Goldman Sachs hob das Kursziel für Allianz-Aktien von 361 auf 404 Euro an, beließ die Einstufung jedoch bei "neutral". Die Berenberg Bank hingegen bestätigte ihre "Kauf"-Empfehlung mit einem noch höheren Ziel von 431 Euro. Als Gründe für den Optimismus nennen Analysten die starke operative Performance des Unternehmens, seine solide Kapitaldecke und die zuverlässige Dividendenpolitik. Auch strategische Investitionen in Zukunftstechnologien wie KI tragen zu der verbesserten Marktstimmung bei.
Über die Finanzmärkte hinaus engagiert sich Allianz weiterhin in Sport- und Sicherheitsinitiativen.

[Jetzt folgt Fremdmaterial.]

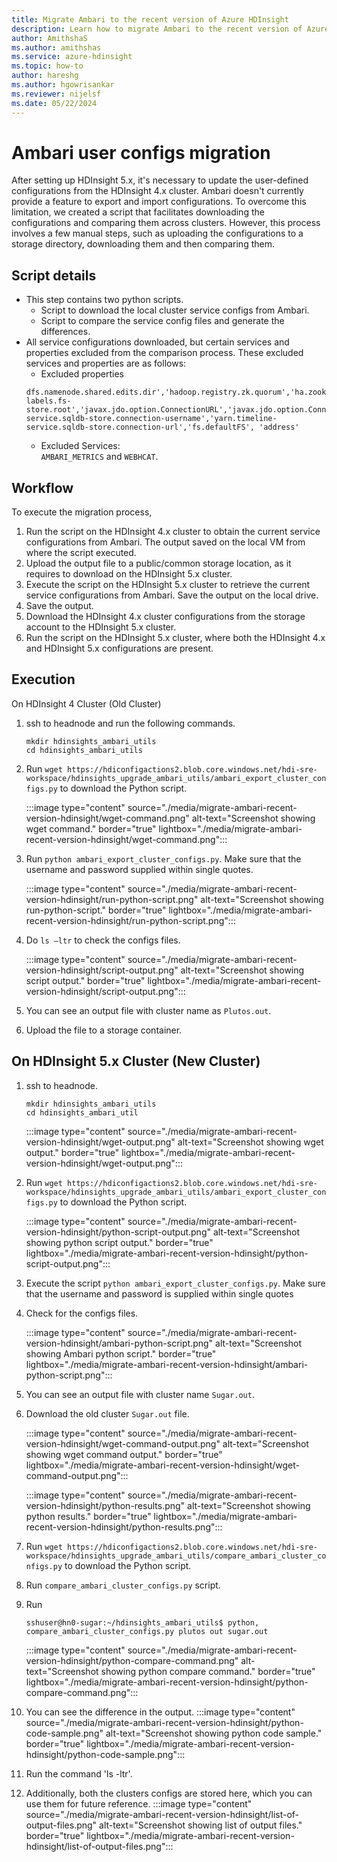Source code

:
 ```yaml
---
title: Migrate Ambari to the recent version of Azure HDInsight
description: Learn how to migrate Ambari to the recent version of Azure HDInsight.
author: AmithshaS
ms.author: amithshas
ms.service: azure-hdinsight
ms.topic: how-to
author: hareshg
ms.author: hgowrisankar
ms.reviewer: nijelsf
ms.date: 05/22/2024
---
```


# Ambari user configs migration

After setting up HDInsight 5.x, it's necessary to update the user-defined configurations from the HDInsight 4.x cluster. Ambari doesn't currently provide a feature to export and import configurations. To overcome this limitation, we created a script that facilitates downloading the configurations and comparing them across clusters. However, this process involves a few manual steps, such as uploading the configurations to a storage directory, downloading them and then comparing them.

## Script details

* This step contains two python scripts.
  * Script to download the local cluster service configs from Ambari.
  * Script to compare the service config files and generate the differences.
* All service configurations downloaded, but certain services and properties excluded from the comparison process. These excluded services and properties are as follows:
    * Excluded properties  
    ```
    dfs.namenode.shared.edits.dir','hadoop.registry.zk.quorum','ha.zookeeper.quorum','hive.llap.zk.sm.connectionString','hive.cluster.delegation.token.store.zookeeper.connectString','hive.zookeeper.quorum','hive.metastore.uris','yarn.resourcemanager.hostname','hadoop.registry.zk.quorum','yarn.resourcemanager.hostname','yarn.node-labels.fs-store.root','javax.jdo.option.ConnectionURL','javax.jdo.option.ConnectionUserName','hive_database_name','hive_existing_mssql_server_database','yarn.log.server.url','yarn.timeline-service.sqldb-store.connection-username','yarn.timeline-service.sqldb-store.connection-url','fs.defaultFS', 'address'
    ```
    * Excluded Services:  
    `AMBARI_METRICS` and `WEBHCAT`.
    
## Workflow

To execute the migration process,
1. Run the script on the HDInsight 4.x cluster to obtain the current service configurations from Ambari. The output saved on the local VM from where the script executed.
1. Upload the output file to a public/common storage location, as it requires to download on the HDInsight 5.x cluster.
1. Execute the script on the HDInsight 5.x cluster to retrieve the current service configurations from Ambari. Save the output on the local drive.
1. Save the output.
1. Download the HDInsight 4.x cluster configurations from the storage account to the HDInsight 5.x cluster.
1. Run the script on the HDInsight 5.x cluster, where both the HDInsight 4.x and HDInsight 5.x configurations are present.

## Execution

On HDInsight 4 Cluster (Old Cluster)
1. ssh to headnode and run the following commands.
   ```
   mkdir hdinsights_ambari_utils
   cd hdinsights_ambari_utils
   ```
1. Run `wget https://hdiconfigactions2.blob.core.windows.net/hdi-sre-workspace/hdinsights_upgrade_ambari_utils/ambari_export_cluster_configs.py` to download the Python script.
    
    :::image type="content" source="./media/migrate-ambari-recent-version-hdinsight/wget-command.png" alt-text="Screenshot showing wget command." border="true" lightbox="./media/migrate-ambari-recent-version-hdinsight/wget-command.png":::

1. Run  `python ambari_export_cluster_configs.py`. Make sure that the username and password supplied within single quotes.

    :::image type="content" source="./media/migrate-ambari-recent-version-hdinsight/run-python-script.png" alt-text="Screenshot showing run-python-script." border="true" lightbox="./media/migrate-ambari-recent-version-hdinsight/run-python-script.png":::    

1. Do `ls –ltr` to check the configs files.
    
    :::image type="content" source="./media/migrate-ambari-recent-version-hdinsight/script-output.png" alt-text="Screenshot showing script output." border="true" lightbox="./media/migrate-ambari-recent-version-hdinsight/script-output.png":::
 
1. You can see an output file with cluster name as `Plutos.out`.
1. Upload the file to a storage container.

## On HDInsight 5.x Cluster (New Cluster)

1. ssh to headnode.
    ```
    mkdir hdinsights_ambari_utils
    cd hdinsights_ambari_util
    ```
   :::image type="content" source="./media/migrate-ambari-recent-version-hdinsight/wget-output.png" alt-text="Screenshot showing wget output." border="true" lightbox="./media/migrate-ambari-recent-version-hdinsight/wget-output.png":::

1. Run `wget https://hdiconfigactions2.blob.core.windows.net/hdi-sre-workspace/hdinsights_upgrade_ambari_utils/ambari_export_cluster_configs.py` to download the Python script.

   :::image type="content" source="./media/migrate-ambari-recent-version-hdinsight/python-script-output.png" alt-text="Screenshot showing python script output." border="true" lightbox="./media/migrate-ambari-recent-version-hdinsight/python-script-output.png":::
 
1. Execute the script `python ambari_export_cluster_configs.py`. Make sure that the username and password is supplied within single quotes
1. Check for the configs files. 

    :::image type="content" source="./media/migrate-ambari-recent-version-hdinsight/ambari-python-script.png" alt-text="Screenshot showing Ambari python script." border="true" lightbox="./media/migrate-ambari-recent-version-hdinsight/ambari-python-script.png":::

1. You can see an output file with cluster name `Sugar.out`.
1. Download the old cluster `Sugar.out` file.

    :::image type="content" source="./media/migrate-ambari-recent-version-hdinsight/wget-command-output.png" alt-text="Screenshot showing wget command output." border="true" lightbox="./media/migrate-ambari-recent-version-hdinsight/wget-command-output.png":::

    :::image type="content" source="./media/migrate-ambari-recent-version-hdinsight/python-results.png" alt-text="Screenshot showing python results." border="true" lightbox="./media/migrate-ambari-recent-version-hdinsight/python-results.png":::

1. Run `wget https://hdiconfigactions2.blob.core.windows.net/hdi-sre-workspace/hdinsights_upgrade_ambari_utils/compare_ambari_cluster_configs.py` to download the Python script. 

1. Run `compare_ambari_cluster_configs.py` script.
1. Run
   ```
   sshuser@hn0-sugar:~/hdinsights_ambari_utils$ python,
   compare_ambari_cluster_configs.py plutos out sugar.out
   ```

    :::image type="content" source="./media/migrate-ambari-recent-version-hdinsight/python-compare-command.png" alt-text="Screenshot showing python compare command." border="true" lightbox="./media/migrate-ambari-recent-version-hdinsight/python-compare-command.png":::

1. You can see the difference in the output. 
    :::image type="content" source="./media/migrate-ambari-recent-version-hdinsight/python-code-sample.png" alt-text="Screenshot showing python code sample." border="true" lightbox="./media/migrate-ambari-recent-version-hdinsight/python-code-sample.png":::
1. Run the command 'ls -ltr'.
1. Additionally, both the clusters configs are stored here, which you can use them for future reference. 
       :::image type="content" source="./media/migrate-ambari-recent-version-hdinsight/list-of-output-files.png" alt-text="Screenshot showing list of output files." border="true" lightbox="./media/migrate-ambari-recent-version-hdinsight/list-of-output-files.png":::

Als offizieller Versicherer der Olympischen Winterspiele Milano Cortina 2026 unterstützt das Unternehmen "Team Allianz", eine Gruppe von 120 Athlet:innen aus 33 Nationen. Die Spiele beginnen am 6. Februar 2026. Zudem hat Allianz gemeinsam mit dem Deutschen Bob- und Schlittenverband das Projekt "Safety Sled" ins Leben gerufen, um die Sicherheitsstandards in der Sportart zu erhöhen.
Eine kürzlich veröffentlichte Studie von Allianz Trade stuft Deutschland als das Land mit der komplexesten Forderungsbeitreibung weltweit ein. Dennoch liegt der Komplexitätswert von 47,2 von 100 Punkten im internationalen Vergleich noch relativ niedrig.
Die gestiegenen Kursziele für Allianz spiegeln das Vertrauen in die finanzielle Stärke und strategische Ausrichtung des Unternehmens wider. Sein Engagement bei den Winterspielen 2026 und in Sicherheitsprojekten festigt zudem seine globale Präsenz. Gleichzeitig wirft die Studie der Tochtergesellschaft ein Licht auf die Herausforderungen der Forderungsbeitreibung in Deutschland.